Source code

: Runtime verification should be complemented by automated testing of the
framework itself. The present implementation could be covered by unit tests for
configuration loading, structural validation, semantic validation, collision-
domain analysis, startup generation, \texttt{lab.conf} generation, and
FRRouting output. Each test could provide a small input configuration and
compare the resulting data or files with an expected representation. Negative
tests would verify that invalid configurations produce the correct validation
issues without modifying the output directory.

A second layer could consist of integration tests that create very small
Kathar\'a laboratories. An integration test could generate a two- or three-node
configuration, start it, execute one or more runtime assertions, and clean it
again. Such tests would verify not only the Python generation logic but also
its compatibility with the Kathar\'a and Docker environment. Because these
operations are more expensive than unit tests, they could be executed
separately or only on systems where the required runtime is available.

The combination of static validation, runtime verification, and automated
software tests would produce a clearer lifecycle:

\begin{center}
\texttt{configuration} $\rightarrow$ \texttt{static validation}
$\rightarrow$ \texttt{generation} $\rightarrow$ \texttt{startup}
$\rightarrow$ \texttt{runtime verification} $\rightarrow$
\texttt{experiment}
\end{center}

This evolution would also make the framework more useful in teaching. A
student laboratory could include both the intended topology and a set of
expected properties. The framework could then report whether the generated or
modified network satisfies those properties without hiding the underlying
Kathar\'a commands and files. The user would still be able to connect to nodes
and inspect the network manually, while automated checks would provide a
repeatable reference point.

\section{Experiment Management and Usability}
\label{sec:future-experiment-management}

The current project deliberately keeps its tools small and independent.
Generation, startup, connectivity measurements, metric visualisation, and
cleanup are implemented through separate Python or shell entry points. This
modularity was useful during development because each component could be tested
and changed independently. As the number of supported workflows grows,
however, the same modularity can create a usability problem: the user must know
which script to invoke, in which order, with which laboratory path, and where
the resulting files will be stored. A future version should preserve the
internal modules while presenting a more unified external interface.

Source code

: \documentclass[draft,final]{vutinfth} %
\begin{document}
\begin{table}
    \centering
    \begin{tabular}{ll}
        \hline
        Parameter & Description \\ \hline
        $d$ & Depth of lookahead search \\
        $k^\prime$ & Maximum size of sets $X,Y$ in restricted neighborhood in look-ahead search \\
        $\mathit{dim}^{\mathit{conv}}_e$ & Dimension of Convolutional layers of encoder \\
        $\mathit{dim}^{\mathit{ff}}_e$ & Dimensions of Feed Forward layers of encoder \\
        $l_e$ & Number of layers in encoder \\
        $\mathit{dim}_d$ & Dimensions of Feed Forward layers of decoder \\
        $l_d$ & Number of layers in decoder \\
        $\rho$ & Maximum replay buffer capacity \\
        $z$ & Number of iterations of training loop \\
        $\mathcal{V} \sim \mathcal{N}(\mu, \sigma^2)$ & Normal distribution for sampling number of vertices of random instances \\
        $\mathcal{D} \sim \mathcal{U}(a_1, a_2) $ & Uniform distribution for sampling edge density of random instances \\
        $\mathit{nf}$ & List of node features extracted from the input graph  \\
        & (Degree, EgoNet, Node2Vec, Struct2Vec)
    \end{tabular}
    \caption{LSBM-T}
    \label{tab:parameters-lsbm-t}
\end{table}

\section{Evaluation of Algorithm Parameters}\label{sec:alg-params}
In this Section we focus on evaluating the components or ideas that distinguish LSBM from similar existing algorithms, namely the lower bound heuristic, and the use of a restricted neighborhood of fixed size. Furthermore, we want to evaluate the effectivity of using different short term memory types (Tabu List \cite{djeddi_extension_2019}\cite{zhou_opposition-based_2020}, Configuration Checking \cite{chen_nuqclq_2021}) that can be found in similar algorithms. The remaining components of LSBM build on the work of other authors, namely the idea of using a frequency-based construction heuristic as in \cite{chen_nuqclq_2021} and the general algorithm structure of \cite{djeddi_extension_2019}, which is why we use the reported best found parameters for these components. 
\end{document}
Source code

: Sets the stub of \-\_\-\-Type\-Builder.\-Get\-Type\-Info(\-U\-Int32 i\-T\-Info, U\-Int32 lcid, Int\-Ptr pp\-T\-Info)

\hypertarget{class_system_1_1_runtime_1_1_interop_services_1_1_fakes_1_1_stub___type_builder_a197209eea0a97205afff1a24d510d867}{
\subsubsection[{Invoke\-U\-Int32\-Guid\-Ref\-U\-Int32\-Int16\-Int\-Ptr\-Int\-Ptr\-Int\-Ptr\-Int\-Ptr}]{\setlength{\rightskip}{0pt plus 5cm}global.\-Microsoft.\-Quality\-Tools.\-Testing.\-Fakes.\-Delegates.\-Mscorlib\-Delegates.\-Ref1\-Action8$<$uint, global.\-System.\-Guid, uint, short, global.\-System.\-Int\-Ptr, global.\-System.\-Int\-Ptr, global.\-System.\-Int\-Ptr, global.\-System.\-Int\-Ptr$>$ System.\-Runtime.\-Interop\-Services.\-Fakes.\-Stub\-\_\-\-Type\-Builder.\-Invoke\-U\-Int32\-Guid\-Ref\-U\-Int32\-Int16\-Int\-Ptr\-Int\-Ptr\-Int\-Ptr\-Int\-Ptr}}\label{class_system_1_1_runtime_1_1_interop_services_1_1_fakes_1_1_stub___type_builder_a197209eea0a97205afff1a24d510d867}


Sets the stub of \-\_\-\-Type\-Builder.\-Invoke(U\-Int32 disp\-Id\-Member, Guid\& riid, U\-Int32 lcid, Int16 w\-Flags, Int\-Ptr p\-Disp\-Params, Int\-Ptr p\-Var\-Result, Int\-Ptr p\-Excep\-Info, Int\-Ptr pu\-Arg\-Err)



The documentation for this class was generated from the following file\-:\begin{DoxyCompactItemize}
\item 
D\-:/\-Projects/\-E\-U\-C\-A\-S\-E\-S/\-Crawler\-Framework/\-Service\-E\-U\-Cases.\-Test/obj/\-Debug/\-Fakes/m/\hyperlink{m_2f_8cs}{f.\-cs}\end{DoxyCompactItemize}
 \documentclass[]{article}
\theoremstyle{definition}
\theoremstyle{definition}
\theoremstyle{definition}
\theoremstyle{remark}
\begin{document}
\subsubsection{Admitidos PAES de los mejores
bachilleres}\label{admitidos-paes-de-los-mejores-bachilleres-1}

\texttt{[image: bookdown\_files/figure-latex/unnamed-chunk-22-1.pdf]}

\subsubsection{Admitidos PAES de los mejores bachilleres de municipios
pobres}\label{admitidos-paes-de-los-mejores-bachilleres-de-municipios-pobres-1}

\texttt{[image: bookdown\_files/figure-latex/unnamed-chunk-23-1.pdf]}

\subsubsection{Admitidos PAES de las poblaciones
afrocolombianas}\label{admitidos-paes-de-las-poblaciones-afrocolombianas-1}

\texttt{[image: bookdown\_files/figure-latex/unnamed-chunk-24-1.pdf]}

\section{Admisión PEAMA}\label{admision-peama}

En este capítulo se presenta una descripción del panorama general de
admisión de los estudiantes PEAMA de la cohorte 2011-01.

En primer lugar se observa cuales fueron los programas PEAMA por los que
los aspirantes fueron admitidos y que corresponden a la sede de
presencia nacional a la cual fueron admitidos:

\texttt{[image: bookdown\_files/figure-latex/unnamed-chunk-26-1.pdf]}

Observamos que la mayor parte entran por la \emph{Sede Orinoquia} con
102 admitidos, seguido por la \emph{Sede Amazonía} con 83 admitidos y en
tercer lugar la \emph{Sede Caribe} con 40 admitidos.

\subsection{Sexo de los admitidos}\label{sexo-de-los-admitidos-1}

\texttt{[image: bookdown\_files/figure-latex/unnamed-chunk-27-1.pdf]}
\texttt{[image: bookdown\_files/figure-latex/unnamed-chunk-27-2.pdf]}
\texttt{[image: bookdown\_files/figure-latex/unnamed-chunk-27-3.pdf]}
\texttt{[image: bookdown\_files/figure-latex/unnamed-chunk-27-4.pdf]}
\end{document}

What to produce:
An exact restatement of the data is required.

Answer to this problem:
Source code

: Runtime verification should be complemented by automated testing of the
framework itself. The present implementation could be covered by unit tests for
configuration loading, structural validation, semantic validation, collision-
domain analysis, startup generation, \texttt{lab.conf} generation, and
FRRouting output. Each test could provide a small input configuration and
compare the resulting data or files with an expected representation. Negative
tests would verify that invalid configurations produce the correct validation
issues without modifying the output directory.

A second layer could consist of integration tests that create very small
Kathar\'a laboratories. An integration test could generate a two- or three-node
configuration, start it, execute one or more runtime assertions, and clean it
again. Such tests would verify not only the Python generation logic but also
its compatibility with the Kathar\'a and Docker environment. Because these
operations are more expensive than unit tests, they could be executed
separately or only on systems where the required runtime is available.

The combination of static validation, runtime verification, and automated
software tests would produce a clearer lifecycle:

\begin{center}
\texttt{configuration} $\rightarrow$ \texttt{static validation}
$\rightarrow$ \texttt{generation} $\rightarrow$ \texttt{startup}
$\rightarrow$ \texttt{runtime verification} $\rightarrow$
\texttt{experiment}
\end{center}

This evolution would also make the framework more useful in teaching. A
student laboratory could include both the intended topology and a set of
expected properties. The framework could then report whether the generated or
modified network satisfies those properties without hiding the underlying
Kathar\'a commands and files. The user would still be able to connect to nodes
and inspect the network manually, while automated checks would provide a
repeatable reference point.

\section{Experiment Management and Usability}
\label{sec:future-experiment-management}

The current project deliberately keeps its tools small and independent.
Generation, startup, connectivity measurements, metric visualisation, and
cleanup are implemented through separate Python or shell entry points. This
modularity was useful during development because each component could be tested
and changed independently. As the number of supported workflows grows,
however, the same modularity can create a usability problem: the user must know
which script to invoke, in which order, with which laboratory path, and where
the resulting files will be stored. A future version should preserve the
internal modules while presenting a more unified external interface.

Source code

: \documentclass[draft,final]{vutinfth} %
\begin{document}
\begin{table}
    \centering
    \begin{tabular}{ll}
        \hline
        Parameter & Description \\ \hline
        $d$ & Depth of lookahead search \\
        $k^\prime$ & Maximum size of sets $X,Y$ in restricted neighborhood in look-ahead search \\
        $\mathit{dim}^{\mathit{conv}}_e$ & Dimension of Convolutional layers of encoder \\
        $\mathit{dim}^{\mathit{ff}}_e$ & Dimensions of Feed Forward layers of encoder \\
        $l_e$ & Number of layers in encoder \\
        $\mathit{dim}_d$ & Dimensions of Feed Forward layers of decoder \\
        $l_d$ & Number of layers in decoder \\
        $\rho$ & Maximum replay buffer capacity \\
        $z$ & Number of iterations of training loop \\
        $\mathcal{V} \sim \mathcal{N}(\mu, \sigma^2)$ & Normal distribution for sampling number of vertices of random instances \\
        $\mathcal{D} \sim \mathcal{U}(a_1, a_2) $ & Uniform distribution for sampling edge density of random instances \\
        $\mathit{nf}$ & List of node features extracted from the input graph  \\
        & (Degree, EgoNet, Node2Vec, Struct2Vec)
    \end{tabular}
    \caption{LSBM-T}
    \label{tab:parameters-lsbm-t}
\end{table}

\section{Evaluation of Algorithm Parameters}\label{sec:alg-params}
In this Section we focus on evaluating the components or ideas that distinguish LSBM from similar existing algorithms, namely the lower bound heuristic, and the use of a restricted neighborhood of fixed size. Furthermore, we want to evaluate the effectivity of using different short term memory types (Tabu List \cite{djeddi_extension_2019}\cite{zhou_opposition-based_2020}, Configuration Checking \cite{chen_nuqclq_2021}) that can be found in similar algorithms. The remaining components of LSBM build on the work of other authors, namely the idea of using a frequency-based construction heuristic as in \cite{chen_nuqclq_2021} and the general algorithm structure of \cite{djeddi_extension_2019}, which is why we use the reported best found parameters for these components. 
\end{document}
Source code

: Sets the stub of \-\_\-\-Type\-Builder.\-Get\-Type\-Info(\-U\-Int32 i\-T\-Info, U\-Int32 lcid, Int\-Ptr pp\-T\-Info)

\hypertarget{class_system_1_1_runtime_1_1_interop_services_1_1_fakes_1_1_stub___type_builder_a197209eea0a97205afff1a24d510d867}{
\subsubsection[{Invoke\-U\-Int32\-Guid\-Ref\-U\-Int32\-Int16\-Int\-Ptr\-Int\-Ptr\-Int\-Ptr\-Int\-Ptr}]{\setlength{\rightskip}{0pt plus 5cm}global.\-Microsoft.\-Quality\-Tools.\-Testing.\-Fakes.\-Delegates.\-Mscorlib\-Delegates.\-Ref1\-Action8$<$uint, global.\-System.\-Guid, uint, short, global.\-System.\-Int\-Ptr, global.\-System.\-Int\-Ptr, global.\-System.\-Int\-Ptr, global.\-System.\-Int\-Ptr$>$ System.\-Runtime.\-Interop\-Services.\-Fakes.\-Stub\-\_\-\-Type\-Builder.\-Invoke\-U\-Int32\-Guid\-Ref\-U\-Int32\-Int16\-Int\-Ptr\-Int\-Ptr\-Int\-Ptr\-Int\-Ptr}}\label{class_system_1_1_runtime_1_1_interop_services_1_1_fakes_1_1_stub___type_builder_a197209eea0a97205afff1a24d510d867}


Sets the stub of \-\_\-\-Type\-Builder.\-Invoke(U\-Int32 disp\-Id\-Member, Guid\& riid, U\-Int32 lcid, Int16 w\-Flags, Int\-Ptr p\-Disp\-Params, Int\-Ptr p\-Var\-Result, Int\-Ptr p\-Excep\-Info, Int\-Ptr pu\-Arg\-Err)



The documentation for this class was generated from the following file\-:\begin{DoxyCompactItemize}
\item 
D\-:/\-Projects/\-E\-U\-C\-A\-S\-E\-S/\-Crawler\-Framework/\-Service\-E\-U\-Cases.\-Test/obj/\-Debug/\-Fakes/m/\hyperlink{m_2f_8cs}{f.\-cs}\end{DoxyCompactItemize}
 \documentclass[]{article}
\theoremstyle{definition}
\theoremstyle{definition}
\theoremstyle{definition}
\theoremstyle{remark}
\begin{document}
\subsubsection{Admitidos PAES de los mejores
bachilleres}\label{admitidos-paes-de-los-mejores-bachilleres-1}

\texttt{[image: bookdown\_files/figure-latex/unnamed-chunk-22-1.pdf]}

\subsubsection{Admitidos PAES de los mejores bachilleres de municipios
pobres}\label{admitidos-paes-de-los-mejores-bachilleres-de-municipios-pobres-1}

\texttt{[image: bookdown\_files/figure-latex/unnamed-chunk-23-1.pdf]}

\subsubsection{Admitidos PAES de las poblaciones
afrocolombianas}\label{admitidos-paes-de-las-poblaciones-afrocolombianas-1}

\texttt{[image: bookdown\_files/figure-latex/unnamed-chunk-24-1.pdf]}

\section{Admisión PEAMA}\label{admision-peama}

En este capítulo se presenta una descripción del panorama general de
admisión de los estudiantes PEAMA de la cohorte 2011-01.

En primer lugar se observa cuales fueron los programas PEAMA por los que
los aspirantes fueron admitidos y que corresponden a la sede de
presencia nacional a la cual fueron admitidos:

\texttt{[image: bookdown\_files/figure-latex/unnamed-chunk-26-1.pdf]}

Observamos que la mayor parte entran por la \emph{Sede Orinoquia} con
102 admitidos, seguido por la \emph{Sede Amazonía} con 83 admitidos y en
tercer lugar la \emph{Sede Caribe} con 40 admitidos.

\subsection{Sexo de los admitidos}\label{sexo-de-los-admitidos-1}

\texttt{[image: bookdown\_files/figure-latex/unnamed-chunk-27-1.pdf]}
\texttt{[image: bookdown\_files/figure-latex/unnamed-chunk-27-2.pdf]}
\texttt{[image: bookdown\_files/figure-latex/unnamed-chunk-27-3.pdf]}
\texttt{[image: bookdown\_files/figure-latex/unnamed-chunk-27-4.pdf]}
\end{document}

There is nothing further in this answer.